I grabbed the dictionary. Read the “Foreweird” by Michael Moorcock and the introduction by the VanderMeers, sat down with a journal for my thoughts, a notebook for the words that I did not know and Longman’s Dictionary of Contemporary English and studied. Contrary to what I expected, studying this time around brought immense pleasure. For obvious reasons, doing anything because you so choose is pleasing in itself as opposed to forced practice from any educational institution. But there is more than that. The fact that I chose to return to this text and re-read with the new words in my mind stimulated my thought process, pushed me to add something from myself into my opening post for the Weird Wednesday feature based on the words of Moorcock and the VanderMeers rather than summarize as I usually happen to do. I think that this is what pro-active reading is all about, opening to the text and working on how the words can influence me. Needless to say, this process for me has to be more conscious and I can’t say for certain if anyone can relate to me. Language is not a tough barrier to remove. You think you know it, but then it surprises you.  

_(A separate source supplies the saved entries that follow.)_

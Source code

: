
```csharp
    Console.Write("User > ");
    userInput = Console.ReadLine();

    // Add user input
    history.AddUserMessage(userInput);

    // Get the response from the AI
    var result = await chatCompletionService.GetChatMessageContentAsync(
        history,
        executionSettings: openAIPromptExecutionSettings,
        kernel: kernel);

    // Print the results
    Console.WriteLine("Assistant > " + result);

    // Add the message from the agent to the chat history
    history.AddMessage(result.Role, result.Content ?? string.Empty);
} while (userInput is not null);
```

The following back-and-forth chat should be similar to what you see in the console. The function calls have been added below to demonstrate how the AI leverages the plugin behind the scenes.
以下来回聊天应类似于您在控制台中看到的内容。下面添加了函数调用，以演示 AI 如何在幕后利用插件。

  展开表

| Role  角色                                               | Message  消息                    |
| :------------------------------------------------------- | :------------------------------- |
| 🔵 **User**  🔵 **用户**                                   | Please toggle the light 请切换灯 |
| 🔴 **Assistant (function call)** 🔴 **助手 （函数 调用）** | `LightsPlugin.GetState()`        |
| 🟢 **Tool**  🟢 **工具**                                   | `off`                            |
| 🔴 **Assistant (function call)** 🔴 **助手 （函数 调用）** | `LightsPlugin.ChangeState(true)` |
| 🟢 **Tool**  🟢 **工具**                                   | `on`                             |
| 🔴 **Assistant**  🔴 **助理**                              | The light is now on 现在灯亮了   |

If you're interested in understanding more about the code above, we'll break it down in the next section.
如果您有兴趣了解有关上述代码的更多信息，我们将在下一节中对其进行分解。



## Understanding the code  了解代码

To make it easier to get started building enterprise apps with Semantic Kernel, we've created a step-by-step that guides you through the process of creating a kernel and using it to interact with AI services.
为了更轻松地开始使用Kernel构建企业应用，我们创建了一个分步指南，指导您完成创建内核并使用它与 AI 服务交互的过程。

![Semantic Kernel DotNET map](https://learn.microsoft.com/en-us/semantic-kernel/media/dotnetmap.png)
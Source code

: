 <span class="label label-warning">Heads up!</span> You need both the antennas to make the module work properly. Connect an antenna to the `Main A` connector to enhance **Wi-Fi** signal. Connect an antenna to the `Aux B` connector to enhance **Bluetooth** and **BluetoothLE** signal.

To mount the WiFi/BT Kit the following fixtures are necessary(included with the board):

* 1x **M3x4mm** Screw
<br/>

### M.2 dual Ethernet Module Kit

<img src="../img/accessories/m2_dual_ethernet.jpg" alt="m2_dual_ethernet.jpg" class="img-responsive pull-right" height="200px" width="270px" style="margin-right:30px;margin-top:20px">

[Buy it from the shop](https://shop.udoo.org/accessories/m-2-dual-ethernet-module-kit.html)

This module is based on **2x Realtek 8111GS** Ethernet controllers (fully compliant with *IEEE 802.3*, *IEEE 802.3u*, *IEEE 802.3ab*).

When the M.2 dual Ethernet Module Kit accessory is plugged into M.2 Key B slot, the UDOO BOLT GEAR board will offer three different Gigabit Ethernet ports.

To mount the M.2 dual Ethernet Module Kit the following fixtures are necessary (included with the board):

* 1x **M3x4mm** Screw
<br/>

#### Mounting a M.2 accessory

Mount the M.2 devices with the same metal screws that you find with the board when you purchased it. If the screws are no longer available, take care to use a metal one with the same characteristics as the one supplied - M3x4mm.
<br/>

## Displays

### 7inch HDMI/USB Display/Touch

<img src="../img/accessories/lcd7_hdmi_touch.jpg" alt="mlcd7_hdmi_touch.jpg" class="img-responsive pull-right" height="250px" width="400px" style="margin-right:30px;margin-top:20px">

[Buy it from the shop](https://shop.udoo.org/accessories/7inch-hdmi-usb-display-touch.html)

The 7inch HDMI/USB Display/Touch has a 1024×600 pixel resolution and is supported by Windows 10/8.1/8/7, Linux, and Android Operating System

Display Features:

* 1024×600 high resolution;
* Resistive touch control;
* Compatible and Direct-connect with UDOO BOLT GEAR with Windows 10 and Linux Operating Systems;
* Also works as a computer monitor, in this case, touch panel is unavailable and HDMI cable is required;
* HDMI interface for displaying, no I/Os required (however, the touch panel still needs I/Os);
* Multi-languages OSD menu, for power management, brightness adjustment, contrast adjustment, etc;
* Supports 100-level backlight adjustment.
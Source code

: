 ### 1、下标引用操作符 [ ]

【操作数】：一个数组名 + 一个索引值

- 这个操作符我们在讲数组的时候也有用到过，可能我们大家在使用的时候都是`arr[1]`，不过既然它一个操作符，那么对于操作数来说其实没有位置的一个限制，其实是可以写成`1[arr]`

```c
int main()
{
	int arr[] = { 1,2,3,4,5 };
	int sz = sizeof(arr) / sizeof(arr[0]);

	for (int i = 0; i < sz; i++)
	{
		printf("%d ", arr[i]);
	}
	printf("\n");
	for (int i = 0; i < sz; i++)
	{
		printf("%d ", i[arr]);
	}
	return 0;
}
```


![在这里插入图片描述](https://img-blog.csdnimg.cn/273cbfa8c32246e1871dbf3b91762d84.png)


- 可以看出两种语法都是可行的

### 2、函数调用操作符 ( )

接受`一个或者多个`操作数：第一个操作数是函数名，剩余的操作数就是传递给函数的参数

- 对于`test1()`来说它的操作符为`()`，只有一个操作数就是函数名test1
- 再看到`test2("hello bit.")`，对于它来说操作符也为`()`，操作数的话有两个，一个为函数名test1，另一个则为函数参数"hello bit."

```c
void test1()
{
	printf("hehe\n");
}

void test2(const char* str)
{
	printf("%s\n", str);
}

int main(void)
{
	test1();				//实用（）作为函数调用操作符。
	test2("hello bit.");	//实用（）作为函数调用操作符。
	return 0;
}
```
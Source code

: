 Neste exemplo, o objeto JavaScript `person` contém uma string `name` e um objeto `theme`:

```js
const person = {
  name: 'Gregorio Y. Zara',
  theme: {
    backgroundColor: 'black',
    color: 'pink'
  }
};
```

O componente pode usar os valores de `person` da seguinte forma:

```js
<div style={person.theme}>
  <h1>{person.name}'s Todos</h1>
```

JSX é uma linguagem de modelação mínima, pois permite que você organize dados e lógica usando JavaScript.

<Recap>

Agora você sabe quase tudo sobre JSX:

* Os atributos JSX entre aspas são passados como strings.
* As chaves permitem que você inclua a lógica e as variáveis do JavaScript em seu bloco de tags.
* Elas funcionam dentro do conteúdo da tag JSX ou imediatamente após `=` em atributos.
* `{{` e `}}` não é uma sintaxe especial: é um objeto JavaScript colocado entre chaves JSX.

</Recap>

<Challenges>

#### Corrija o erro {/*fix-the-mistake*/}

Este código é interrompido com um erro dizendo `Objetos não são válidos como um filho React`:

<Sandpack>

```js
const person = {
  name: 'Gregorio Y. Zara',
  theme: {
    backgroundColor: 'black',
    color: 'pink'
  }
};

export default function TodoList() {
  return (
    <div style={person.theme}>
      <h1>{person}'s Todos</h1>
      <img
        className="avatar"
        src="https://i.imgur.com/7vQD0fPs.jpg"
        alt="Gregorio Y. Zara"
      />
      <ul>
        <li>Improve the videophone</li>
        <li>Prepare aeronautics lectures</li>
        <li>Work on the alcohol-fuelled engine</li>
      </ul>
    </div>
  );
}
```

In short, I’m leveling up, which is quite due, seeing as I’m in my twenties already and time is not waiting for anyone.

I think I went overboard with this post and I doubt anyone has hung long enough to make any comments, but I’d like to hear from you about your adventures in reading. How has your act of reading changed given any given circumstances?


Saturday, December 3, 2011

[December 3rd] The Weird in its Cephalopod Beauty

After rave reviews, heightened publicity covering and Weird Fiction Review, a website launched with regular material provided, all in the name of the weird movement in literature, I ordered my copy of the VanderMeers' latest monstrosity bound by ink and paper The Weird.

I've been captivated by the dedication the VanderMeers have placed in their promotion of different, peculiar fiction [often with a mad glint its glassy eye and a smile that carries the charm of an inter-dimensional morgue chamber] that is yet to claw its way to the spotlight [or maybe it has, but people are too afraid to admit it]. "The Weird" will be my indoctrination into this cult so openly led by two prophets of the tasteful bizarre. Inspired by the in-depth coverage provided by Maureen Kincaid Speller over at her blog Paper Knife, I'm tasking myself with the idea to read and place my thoughts on each of the more than hundred stories on this blog come 2012.

This will be one of the directions I'll be heading in for Through a Forest of Ideas next year. "The Weird" and all subsequent release of non-fiction connected to this anthology is of great interest to me and my writing.